Data extract:
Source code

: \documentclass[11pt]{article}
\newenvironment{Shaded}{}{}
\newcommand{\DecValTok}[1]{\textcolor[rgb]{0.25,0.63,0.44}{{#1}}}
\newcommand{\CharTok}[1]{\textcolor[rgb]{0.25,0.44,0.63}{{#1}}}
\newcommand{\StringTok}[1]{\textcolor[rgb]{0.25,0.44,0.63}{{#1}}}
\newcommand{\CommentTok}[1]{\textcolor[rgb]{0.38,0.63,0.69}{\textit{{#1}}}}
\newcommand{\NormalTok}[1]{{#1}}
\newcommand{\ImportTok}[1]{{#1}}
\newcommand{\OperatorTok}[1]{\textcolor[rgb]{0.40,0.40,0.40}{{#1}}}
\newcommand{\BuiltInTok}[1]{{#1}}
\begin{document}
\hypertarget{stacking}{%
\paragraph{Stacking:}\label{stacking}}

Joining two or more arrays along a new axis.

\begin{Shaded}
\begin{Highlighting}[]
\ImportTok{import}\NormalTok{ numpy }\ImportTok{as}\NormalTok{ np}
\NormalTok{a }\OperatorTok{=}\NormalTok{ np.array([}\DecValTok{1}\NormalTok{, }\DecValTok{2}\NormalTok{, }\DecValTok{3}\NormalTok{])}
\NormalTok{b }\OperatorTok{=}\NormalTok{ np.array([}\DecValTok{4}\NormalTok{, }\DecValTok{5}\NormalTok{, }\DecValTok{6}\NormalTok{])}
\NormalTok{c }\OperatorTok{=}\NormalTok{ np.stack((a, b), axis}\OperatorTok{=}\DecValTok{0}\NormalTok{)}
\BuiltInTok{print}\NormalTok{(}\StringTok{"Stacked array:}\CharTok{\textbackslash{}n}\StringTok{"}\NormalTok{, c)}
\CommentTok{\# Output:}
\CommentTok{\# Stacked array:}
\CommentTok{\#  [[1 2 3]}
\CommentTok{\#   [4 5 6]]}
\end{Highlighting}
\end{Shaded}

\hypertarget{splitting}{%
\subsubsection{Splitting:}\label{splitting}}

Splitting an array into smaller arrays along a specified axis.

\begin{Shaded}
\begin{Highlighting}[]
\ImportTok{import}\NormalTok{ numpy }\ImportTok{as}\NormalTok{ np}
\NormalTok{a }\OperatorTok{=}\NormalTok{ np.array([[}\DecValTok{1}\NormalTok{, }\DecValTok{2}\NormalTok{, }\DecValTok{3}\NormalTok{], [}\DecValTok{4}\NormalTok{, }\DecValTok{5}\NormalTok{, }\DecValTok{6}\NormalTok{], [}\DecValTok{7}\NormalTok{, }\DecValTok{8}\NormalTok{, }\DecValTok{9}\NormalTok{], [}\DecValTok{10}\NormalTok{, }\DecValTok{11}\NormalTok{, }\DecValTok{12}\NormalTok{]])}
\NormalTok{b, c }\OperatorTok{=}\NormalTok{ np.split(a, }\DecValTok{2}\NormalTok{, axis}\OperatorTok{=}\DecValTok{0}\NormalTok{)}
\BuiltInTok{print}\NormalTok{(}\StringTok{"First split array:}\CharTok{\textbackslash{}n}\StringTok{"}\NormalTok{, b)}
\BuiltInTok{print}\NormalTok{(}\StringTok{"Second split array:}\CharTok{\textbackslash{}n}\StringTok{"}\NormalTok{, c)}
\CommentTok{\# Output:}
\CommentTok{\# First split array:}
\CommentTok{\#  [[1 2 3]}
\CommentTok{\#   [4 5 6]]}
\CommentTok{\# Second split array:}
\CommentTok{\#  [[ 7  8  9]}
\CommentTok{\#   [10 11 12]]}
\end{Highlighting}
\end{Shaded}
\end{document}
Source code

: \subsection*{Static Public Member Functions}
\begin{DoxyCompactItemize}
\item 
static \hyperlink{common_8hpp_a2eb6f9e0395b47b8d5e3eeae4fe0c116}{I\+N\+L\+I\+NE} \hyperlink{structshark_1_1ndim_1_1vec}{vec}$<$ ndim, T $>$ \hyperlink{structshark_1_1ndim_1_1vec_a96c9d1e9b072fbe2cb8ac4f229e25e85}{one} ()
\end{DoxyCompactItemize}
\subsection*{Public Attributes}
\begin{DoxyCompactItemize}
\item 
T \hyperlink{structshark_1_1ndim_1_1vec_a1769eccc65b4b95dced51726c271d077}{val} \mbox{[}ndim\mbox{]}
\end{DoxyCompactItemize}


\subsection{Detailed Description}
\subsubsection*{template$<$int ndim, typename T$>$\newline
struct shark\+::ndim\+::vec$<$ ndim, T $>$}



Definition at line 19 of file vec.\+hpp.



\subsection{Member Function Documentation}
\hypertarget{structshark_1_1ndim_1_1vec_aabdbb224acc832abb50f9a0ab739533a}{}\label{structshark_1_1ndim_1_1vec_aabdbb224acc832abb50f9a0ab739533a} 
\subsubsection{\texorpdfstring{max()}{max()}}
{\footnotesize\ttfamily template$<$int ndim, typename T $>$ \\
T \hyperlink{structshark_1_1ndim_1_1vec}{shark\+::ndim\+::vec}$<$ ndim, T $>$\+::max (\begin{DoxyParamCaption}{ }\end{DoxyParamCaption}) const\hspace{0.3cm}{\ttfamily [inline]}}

What is being asked: Scan the listing for the word "stacking". Copy every line in which it appears.

Exercise solution:
\hypertarget{stacking}{%
\paragraph{Stacking:}\label{stacking}}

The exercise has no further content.